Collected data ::
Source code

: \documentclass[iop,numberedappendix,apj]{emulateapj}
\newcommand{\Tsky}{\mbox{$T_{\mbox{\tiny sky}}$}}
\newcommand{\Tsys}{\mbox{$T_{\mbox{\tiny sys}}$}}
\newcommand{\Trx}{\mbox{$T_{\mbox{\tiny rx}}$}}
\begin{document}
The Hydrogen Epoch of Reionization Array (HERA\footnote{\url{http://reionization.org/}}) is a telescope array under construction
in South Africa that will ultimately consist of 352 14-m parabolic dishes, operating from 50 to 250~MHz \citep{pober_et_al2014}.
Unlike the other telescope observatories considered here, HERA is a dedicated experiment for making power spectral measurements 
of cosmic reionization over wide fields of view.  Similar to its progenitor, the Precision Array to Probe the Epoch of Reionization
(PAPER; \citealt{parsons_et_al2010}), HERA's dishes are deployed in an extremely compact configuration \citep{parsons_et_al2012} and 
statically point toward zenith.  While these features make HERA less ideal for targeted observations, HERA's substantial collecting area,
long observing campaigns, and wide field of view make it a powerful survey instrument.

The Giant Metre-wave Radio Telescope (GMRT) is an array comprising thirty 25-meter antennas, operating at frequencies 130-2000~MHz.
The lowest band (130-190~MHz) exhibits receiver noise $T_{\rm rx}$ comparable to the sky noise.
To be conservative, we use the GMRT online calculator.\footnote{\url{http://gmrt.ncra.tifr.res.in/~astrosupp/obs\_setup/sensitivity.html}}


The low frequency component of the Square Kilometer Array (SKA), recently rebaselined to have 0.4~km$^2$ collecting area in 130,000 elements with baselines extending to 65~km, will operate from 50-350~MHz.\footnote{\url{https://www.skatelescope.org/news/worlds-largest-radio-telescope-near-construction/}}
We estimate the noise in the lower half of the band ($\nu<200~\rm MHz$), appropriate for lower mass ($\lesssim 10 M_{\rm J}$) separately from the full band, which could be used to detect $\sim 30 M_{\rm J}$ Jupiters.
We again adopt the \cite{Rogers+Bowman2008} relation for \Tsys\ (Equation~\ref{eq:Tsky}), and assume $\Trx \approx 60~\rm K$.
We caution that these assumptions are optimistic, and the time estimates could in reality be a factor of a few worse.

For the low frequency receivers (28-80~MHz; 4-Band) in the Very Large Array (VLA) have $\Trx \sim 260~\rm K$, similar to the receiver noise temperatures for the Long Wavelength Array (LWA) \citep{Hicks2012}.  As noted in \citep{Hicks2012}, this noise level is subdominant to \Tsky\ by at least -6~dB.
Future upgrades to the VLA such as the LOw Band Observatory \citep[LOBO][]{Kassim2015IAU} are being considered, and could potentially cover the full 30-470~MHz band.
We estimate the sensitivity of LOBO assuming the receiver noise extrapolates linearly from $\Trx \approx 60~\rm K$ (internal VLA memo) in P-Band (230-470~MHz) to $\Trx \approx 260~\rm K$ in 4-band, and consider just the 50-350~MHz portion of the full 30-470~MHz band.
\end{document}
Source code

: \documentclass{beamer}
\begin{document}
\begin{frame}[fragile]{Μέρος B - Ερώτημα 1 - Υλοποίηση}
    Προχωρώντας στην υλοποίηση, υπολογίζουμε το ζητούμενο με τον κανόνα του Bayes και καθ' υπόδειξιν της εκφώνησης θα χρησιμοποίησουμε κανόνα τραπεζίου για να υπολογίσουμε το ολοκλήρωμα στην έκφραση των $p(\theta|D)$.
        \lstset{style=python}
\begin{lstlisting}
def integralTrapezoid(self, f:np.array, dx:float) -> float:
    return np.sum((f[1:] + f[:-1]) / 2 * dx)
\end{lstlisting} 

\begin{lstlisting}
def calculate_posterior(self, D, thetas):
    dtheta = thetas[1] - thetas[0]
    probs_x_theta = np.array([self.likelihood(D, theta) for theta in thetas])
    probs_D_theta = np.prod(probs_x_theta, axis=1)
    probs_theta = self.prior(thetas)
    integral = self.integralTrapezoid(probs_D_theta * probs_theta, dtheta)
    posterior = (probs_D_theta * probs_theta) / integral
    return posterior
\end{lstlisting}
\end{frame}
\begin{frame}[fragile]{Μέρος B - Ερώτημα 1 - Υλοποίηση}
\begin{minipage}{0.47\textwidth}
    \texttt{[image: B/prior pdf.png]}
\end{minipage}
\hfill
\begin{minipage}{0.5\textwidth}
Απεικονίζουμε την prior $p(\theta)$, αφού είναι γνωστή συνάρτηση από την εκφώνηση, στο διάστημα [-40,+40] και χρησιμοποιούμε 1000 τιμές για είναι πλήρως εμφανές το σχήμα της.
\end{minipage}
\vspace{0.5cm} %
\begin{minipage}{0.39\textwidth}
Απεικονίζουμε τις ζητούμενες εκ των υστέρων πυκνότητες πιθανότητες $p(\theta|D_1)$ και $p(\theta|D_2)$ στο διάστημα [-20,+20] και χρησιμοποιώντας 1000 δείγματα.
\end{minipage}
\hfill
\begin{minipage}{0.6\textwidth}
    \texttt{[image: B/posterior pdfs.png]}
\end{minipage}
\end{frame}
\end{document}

To do :: Going through the records, say how many lines hold the string "Epoch". Only the number should be given.

Result below :: 2